Cheney's petty demand that he not be identified -- like a petty tyrant's demand that his name never pass anyone's lips -- is just an assertion of secrecy and authoriatarian power for its own sake (even under the rule of Emperor Hirohito, "commoners were no longer forbidden to speak his name or look at his face"). But unlike Hirohito, Cheney is an elected public servant of American citizens and this attempt to prohibit journalists from attributing his own words to him is just bizarrely megalomaniacal and contemptuous, particularly in light of how he virtually went out of his way in the very first sentence to make clear that it was him.

Mcjoan at DailyKos concurs, drawing attention to Cheney's cynical attempts to use the press corp to repeat the same, tired argument about leaving Iraq aiding the terrorists.

In fact, as everyone but Cheney seems to be able to see, his visit coincides with the return of the very violent forces that American forces originally put down after September 11, 2001, but before the invasion of Iraq.

In other words, Cheney's visit to the region symbolized that the the dangers in Afghanistan were rapidly approaching the same levels as before the American military actions following September 11, 2001.  The occupation of Iraq has not led us down a path to increased global security, but has undone whatever was accomplished initially.  Hence, Cheney hopped on Air Force Two to have some strong words with leaders in the region--no doubt to write more American checks and tell people that Democrats wanted to appease terrorists.

Once again, Dick Cheney believes that the problems American soldiers face in the Middle East and Central Asia can be solved by PR campaigns launched against American journalists and against the Democratic Party.

Iraq not going well?  Attack the Democratic leadership.
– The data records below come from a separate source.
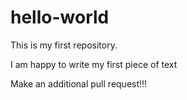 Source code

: # hello-world
This is my first repository. 

I am happy to write my first piece of text

Make an additional pull request!!!
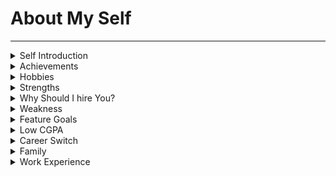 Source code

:# About My Self

---

<details>
<summary>Self Introduction</summary>

#### Self Introduction

First of all,

Thank you sir,  for given this opportunity to introduce my self,  

I'm Praveen Ande.

I am from Dr. B. R. Ambedkar Konaseema district in Andhra Pradesh state, currently I am in Hyderabad.  

I completed my B.Tech in the stream of **Mechanical Engineering** from *SRINIVASA INSTITUTE OF ENGINEERING & TECHNOLOGY* Amalapuram.

Work Experience:

After My Graduation, I worked at JAY ENGINEERING WORKS company in Chennai as a Quality Control Engineer & CNC Programmer.   

In this role, I handled CNC machines and Control the dimensions of machining parts by modifying the CNC programs.

I have a strong interest in learning programming languages, 
so I completed an Industry Ready Certification course in Full-stack Development from Nxtwave.   

During my full-stack training, I learned various technologies:


On the **frontend** side, I learned HTML, CSS, Bootstrap, JavaScript, and React.

On the **backend** side, I acquired knowledge in Node.js, Express.js, SQLite, and Python.

I also gained experience in using Git and GitHub for version control.


So I have hands-on experience on Mern stack technologies,


Projects:

during my fullstack training I have built many projects, like todoApp, wikipedia search Application, Instagram clone.

currently I am learning MongoDB database....

This is all about me.

If you want to know more about me, I am very happy to share with you.

Thank you sir.

---

</details>


<details>
<summary>Achievements</summary>

#### Achievements

One of my biggest achievements is completing a 100-days code challenge successfully. As part of that, I participated coding consistently every day for 100 days.

</details>


<details>
<summary>Hobbies</summary>

#### Hobbies

I am playing Chess.

I try to learn something new.
I follow many technology-related channels on youtube.
My Favorite channel is Akshay Saini.

</details>

<details>
<summary>Strengths</summary>

#### Strengths 

I have good Problem-solving skills.  
Instead of spending time worrying about the problem, I try to understand the root cause of the problem and then try to solve it.

In my previous company I solved many problems.

I am hard-working. I can work for long hours. For the last 12 months, I spent 6 to 7 hours learning every day.
I am friendly and can mingle with people easily. I can collaborate with people and be a good team player.


</details>

<details>
<summary>Why Should I hire You?</summary>

#### Hire 

with my strenghts, I think I can fulfill my responsibilities as a employee in your company.

</details>

<details>
<summary>Weakness</summary>

#### Weakness 

I get sad when my plans don't work. It takes some time for me to get back to normal.  

Spending more time paying too much attention to details.

</details>

<details>
<summary>Feature Goals</summary>

#### Feature Goals 

##### Short-term goal
I want to become an expert in my role at your company.

##### Long-term
I want to contribute to the company's growth.

</details>


<details>
<summary>Low CGPA</summary>

#### Low CGPA

I got 63% in my B.tech

</details>



<details>
<summary>Career Switch</summary>

#### Career Switch

There is scope for more growth in IT.
I want to do more challenging work.
There are more Job opportunities in IT.

I joined CCBP to learn tech skills. I improved my logical thinking & problem solving skills through Python. I got hands-on experience with various technologies like HTML, CSS, Javascript and React..etc

I really enjoyed learning these technologies and developing website and projects.  
That's why I think IT is the right field for me.

</details>


<details>
<summary>Family</summary>

#### Family

My father is a farmer.
My mother is a housewife.

I have two siblings, My both elder sisters are married.

</details>



<details>
<summary>Work Experience</summary>

### Work Experience


Do you have any work Experience ?

I worked an Mechanical Industry nearly 2 1/2 years.

I did many projects in CCBP.
like static, responsive and Dynamic websites.

</details>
Taliban on the rise in Afghanistan?  Forbid journalists from calling you "Vice President."

Whole sections of the planet gone to hell in a hand basket because of Dick Cheney's policies and pig-headed stubbornness?   Criticize the American public.
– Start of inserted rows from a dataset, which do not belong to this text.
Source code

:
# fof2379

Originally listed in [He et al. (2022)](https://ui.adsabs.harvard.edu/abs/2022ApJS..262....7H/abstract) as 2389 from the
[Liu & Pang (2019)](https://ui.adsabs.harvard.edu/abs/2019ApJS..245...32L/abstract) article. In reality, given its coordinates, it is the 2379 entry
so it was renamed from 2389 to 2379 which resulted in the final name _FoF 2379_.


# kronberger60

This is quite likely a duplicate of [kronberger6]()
Yeah.  That will fix things.

Violence is not the answer to any of these problems, and we should all whole-heartedly condemn whoever was insane enough to launch a suicide bomb attack at the base where the "Senior Administration Official" was staying in Afghanistan.

But the image of local insurgents hurling bombs at a visiting American leader resonates far beyond the lost lives of that event. It hearkens back to a lost era when other parts of the world cut up into pieces and mismanaged by egotistical and detached rulers.  The Austro-Hungarian Empire on the eve of World War I, for example.

The great danger that the Vice President cannot see right before his eyes is not a single suicide bomb, but the entire region bursting into flames as it rips itself asunder.  Not just Iraq, but the whole of the Middle East and Central Asia.

It is the danger we face. But not Cheney.  For him, success is just around the corner.  Just a few more weeks of PR and all will be well.